- Work request -
Below are some records. Return exactly the lines from the one with "We see that" to the one with "The behaviour of", and nothing else.

━━ Records shown

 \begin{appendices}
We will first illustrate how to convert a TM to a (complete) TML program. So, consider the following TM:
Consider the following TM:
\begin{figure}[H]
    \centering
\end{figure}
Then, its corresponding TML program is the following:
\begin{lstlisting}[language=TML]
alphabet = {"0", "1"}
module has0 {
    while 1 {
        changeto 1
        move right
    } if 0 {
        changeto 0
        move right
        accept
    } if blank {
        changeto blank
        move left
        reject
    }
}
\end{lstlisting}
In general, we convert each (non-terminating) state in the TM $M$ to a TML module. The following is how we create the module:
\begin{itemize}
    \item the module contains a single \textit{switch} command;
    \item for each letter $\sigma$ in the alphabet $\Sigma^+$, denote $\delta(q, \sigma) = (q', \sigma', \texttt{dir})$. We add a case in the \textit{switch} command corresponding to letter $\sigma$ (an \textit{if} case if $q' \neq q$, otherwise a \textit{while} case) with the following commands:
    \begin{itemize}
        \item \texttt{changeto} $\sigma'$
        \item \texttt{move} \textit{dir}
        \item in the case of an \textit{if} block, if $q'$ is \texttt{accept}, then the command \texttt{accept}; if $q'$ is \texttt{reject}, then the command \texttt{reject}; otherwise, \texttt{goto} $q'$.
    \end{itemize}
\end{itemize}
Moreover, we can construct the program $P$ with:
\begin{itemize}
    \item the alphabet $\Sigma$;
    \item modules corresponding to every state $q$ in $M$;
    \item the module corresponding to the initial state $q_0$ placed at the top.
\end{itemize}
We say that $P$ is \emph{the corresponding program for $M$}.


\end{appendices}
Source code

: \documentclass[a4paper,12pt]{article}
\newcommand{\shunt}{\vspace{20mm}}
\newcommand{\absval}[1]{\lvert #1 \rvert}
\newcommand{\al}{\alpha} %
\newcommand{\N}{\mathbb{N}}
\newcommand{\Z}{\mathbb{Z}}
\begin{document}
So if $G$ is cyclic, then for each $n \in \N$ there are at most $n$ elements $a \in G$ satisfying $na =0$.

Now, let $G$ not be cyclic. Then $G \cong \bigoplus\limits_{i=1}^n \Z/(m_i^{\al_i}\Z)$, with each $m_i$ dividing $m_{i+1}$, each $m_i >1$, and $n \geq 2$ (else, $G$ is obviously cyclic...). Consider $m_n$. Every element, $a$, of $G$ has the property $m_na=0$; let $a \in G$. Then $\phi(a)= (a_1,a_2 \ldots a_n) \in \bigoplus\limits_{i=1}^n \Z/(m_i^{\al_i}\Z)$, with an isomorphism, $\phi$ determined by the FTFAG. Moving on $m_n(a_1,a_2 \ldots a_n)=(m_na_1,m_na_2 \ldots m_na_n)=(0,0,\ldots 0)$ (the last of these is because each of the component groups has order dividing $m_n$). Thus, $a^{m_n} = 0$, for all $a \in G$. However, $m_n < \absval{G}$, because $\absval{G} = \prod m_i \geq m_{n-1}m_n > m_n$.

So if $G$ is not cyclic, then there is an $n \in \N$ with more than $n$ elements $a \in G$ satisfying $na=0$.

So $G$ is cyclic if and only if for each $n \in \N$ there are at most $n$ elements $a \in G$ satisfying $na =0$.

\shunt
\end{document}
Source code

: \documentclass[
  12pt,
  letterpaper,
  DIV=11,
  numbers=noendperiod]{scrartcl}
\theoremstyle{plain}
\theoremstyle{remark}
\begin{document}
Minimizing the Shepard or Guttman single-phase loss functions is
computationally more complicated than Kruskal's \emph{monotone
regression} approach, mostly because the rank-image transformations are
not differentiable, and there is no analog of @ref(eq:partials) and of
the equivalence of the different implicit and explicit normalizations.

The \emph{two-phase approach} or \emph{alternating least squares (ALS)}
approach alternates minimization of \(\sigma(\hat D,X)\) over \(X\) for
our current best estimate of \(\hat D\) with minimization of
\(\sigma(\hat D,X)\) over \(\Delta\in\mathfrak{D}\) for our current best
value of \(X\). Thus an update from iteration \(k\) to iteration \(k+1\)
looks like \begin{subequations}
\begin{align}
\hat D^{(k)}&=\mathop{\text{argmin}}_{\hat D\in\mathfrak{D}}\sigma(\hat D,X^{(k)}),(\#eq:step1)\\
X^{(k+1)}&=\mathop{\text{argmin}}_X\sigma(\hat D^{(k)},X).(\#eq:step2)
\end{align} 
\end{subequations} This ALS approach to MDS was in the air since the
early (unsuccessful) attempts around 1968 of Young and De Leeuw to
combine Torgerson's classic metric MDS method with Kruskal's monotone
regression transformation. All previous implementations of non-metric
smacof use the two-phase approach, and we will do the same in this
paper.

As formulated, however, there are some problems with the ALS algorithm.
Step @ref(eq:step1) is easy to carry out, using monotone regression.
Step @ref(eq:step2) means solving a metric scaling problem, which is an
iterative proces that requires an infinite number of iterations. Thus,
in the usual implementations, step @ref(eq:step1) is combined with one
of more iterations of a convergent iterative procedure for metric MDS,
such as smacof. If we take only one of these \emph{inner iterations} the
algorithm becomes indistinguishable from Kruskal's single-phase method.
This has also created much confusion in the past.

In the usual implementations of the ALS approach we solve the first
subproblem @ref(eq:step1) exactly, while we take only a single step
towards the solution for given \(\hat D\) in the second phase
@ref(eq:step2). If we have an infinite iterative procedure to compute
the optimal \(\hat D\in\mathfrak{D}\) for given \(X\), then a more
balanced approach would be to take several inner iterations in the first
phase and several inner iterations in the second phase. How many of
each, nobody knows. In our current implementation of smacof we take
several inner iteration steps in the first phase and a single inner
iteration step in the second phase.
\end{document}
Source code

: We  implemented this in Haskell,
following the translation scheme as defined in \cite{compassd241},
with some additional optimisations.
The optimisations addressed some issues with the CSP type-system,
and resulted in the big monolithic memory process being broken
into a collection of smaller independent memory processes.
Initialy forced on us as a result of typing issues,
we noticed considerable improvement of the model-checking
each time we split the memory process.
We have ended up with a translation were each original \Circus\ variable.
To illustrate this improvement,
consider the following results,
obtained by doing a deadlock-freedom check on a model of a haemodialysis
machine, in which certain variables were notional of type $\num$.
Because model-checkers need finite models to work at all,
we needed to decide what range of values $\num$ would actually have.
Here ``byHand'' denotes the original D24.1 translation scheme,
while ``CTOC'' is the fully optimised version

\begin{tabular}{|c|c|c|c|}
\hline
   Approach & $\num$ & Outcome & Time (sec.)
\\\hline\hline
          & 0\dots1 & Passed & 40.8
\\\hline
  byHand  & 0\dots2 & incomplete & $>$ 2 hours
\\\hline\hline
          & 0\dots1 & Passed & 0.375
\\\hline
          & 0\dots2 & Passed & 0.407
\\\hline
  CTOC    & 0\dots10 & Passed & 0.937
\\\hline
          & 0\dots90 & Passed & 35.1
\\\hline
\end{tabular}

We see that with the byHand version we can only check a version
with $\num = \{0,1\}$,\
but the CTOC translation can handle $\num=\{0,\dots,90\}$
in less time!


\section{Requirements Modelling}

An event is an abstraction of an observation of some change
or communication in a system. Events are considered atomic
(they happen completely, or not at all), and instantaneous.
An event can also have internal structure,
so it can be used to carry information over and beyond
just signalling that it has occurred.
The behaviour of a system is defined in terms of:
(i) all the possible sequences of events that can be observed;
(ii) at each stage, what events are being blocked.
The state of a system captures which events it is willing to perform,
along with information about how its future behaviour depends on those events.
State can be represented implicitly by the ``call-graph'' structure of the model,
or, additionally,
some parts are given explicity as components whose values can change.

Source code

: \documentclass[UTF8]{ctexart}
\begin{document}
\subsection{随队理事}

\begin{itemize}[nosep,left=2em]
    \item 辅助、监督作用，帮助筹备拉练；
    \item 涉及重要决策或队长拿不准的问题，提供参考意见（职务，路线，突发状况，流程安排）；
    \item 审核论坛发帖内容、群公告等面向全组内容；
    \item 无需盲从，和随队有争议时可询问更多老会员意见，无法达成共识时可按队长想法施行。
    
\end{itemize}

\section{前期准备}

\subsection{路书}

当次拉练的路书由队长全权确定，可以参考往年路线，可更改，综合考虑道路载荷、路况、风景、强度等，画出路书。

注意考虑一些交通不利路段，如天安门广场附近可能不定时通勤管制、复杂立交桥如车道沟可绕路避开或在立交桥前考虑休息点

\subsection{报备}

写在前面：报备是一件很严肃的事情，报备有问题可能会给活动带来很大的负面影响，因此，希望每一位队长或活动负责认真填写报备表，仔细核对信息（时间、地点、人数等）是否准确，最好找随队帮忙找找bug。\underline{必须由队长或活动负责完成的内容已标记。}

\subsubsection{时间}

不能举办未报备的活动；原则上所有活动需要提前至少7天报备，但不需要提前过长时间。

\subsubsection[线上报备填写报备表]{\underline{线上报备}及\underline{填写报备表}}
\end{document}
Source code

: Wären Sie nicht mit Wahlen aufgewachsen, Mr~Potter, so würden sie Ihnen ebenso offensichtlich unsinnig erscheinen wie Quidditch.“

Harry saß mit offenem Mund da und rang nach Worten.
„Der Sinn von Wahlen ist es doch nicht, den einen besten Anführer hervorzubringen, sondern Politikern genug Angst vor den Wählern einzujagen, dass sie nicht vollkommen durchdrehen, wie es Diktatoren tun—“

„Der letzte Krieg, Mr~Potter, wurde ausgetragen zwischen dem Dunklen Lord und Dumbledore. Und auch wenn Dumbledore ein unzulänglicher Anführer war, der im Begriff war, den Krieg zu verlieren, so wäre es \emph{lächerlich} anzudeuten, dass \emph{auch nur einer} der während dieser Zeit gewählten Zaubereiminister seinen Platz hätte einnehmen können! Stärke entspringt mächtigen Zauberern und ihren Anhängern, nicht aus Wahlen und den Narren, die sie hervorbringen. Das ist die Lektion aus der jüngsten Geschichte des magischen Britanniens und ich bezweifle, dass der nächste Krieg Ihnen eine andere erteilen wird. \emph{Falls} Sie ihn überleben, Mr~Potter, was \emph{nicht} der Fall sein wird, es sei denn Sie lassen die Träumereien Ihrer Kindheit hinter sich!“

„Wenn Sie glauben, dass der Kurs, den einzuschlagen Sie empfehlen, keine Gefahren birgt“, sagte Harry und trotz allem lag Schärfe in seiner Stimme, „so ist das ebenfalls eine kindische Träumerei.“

━━━━

- Worked solution -
We see that with the byHand version we can only check a version
with $\num = \{0,1\}$,\
but the CTOC translation can handle $\num=\{0,\dots,90\}$
in less time!


\section{Requirements Modelling}

An event is an abstraction of an observation of some change
or communication in a system. Events are considered atomic
(they happen completely, or not at all), and instantaneous.
An event can also have internal structure,
so it can be used to carry information over and beyond
just signalling that it has occurred.
The behaviour of a system is defined in terms of:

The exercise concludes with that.